The genus is recognized by the United States Department of Agriculture and the Agricultural Research Service, but they do not list any known species.

==Known species==
As accepted by Plants of the World Online;
- Sandbergia perplexa (L.F.Hend.) Al-Shehbaz (also 'puzzling rockcress', )
- Sandbergia whitedii (Piper) Greene (also 'Whited's Fissurewort', )

==Distribution and habitat==
It is native range is western Canada (within British Columbia) and north-western U.S.A (within Idaho, Montana, Washington).

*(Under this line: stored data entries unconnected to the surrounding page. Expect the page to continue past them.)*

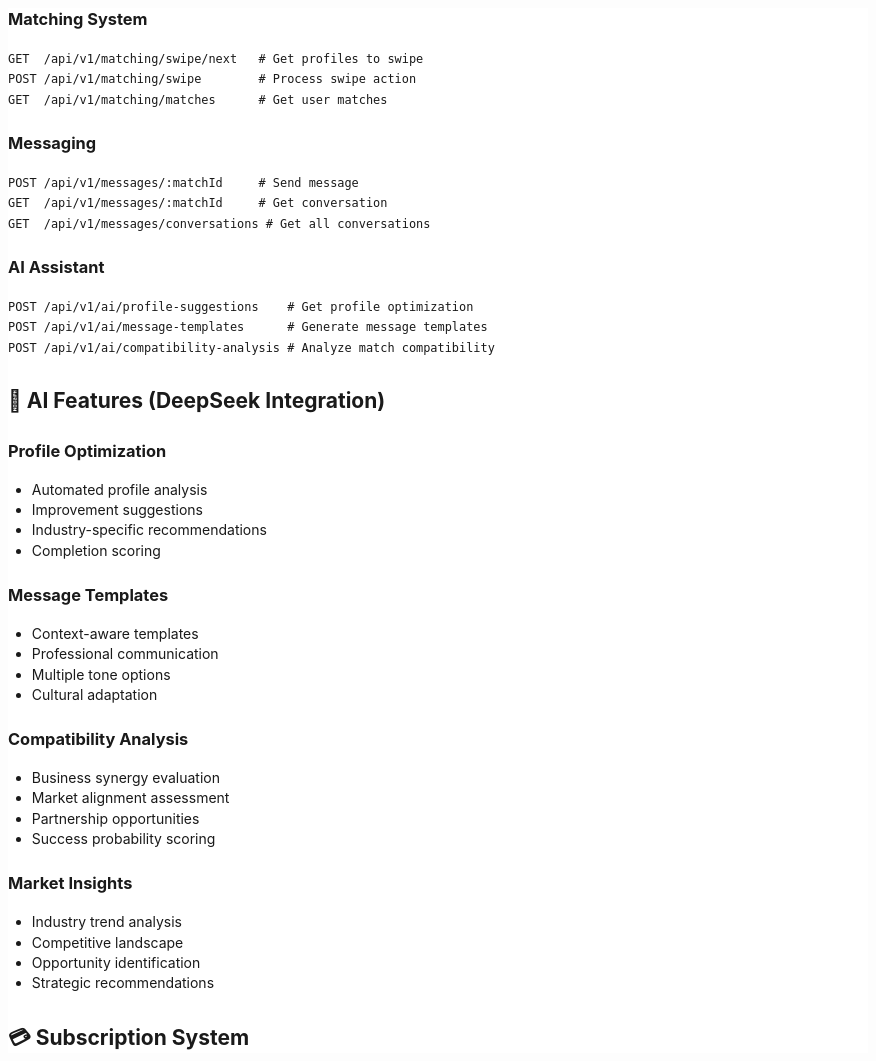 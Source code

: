 ### **Matching System**
```
GET  /api/v1/matching/swipe/next   # Get profiles to swipe
POST /api/v1/matching/swipe        # Process swipe action
GET  /api/v1/matching/matches      # Get user matches
```

### **Messaging**
```
POST /api/v1/messages/:matchId     # Send message
GET  /api/v1/messages/:matchId     # Get conversation
GET  /api/v1/messages/conversations # Get all conversations
```

### **AI Assistant**
```
POST /api/v1/ai/profile-suggestions    # Get profile optimization
POST /api/v1/ai/message-templates      # Generate message templates
POST /api/v1/ai/compatibility-analysis # Analyze match compatibility
```

## 🤖 **AI Features (DeepSeek Integration)**

### **Profile Optimization**
- Automated profile analysis
- Improvement suggestions
- Industry-specific recommendations
- Completion scoring

### **Message Templates**
- Context-aware templates
- Professional communication
- Multiple tone options
- Cultural adaptation

### **Compatibility Analysis**
- Business synergy evaluation
- Market alignment assessment
- Partnership opportunities
- Success probability scoring

### **Market Insights**
- Industry trend analysis
- Competitive landscape
- Opportunity identification
- Strategic recommendations

## 💳 **Subscription System**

Sandbergia perplexa is found on sparsely vegetated, gravelly slopes of steppes, mountain woodlands, or pine covered woodlands in the montane zone.

While, Sandbergia whitedii is found on dry scabland (rocky land with little or no soil cover), gravelly hillsides, dry sandy slopes, alpine meadows, cliffs and on ridge crests. It grows at altitudes of 500–1200 m above sea level.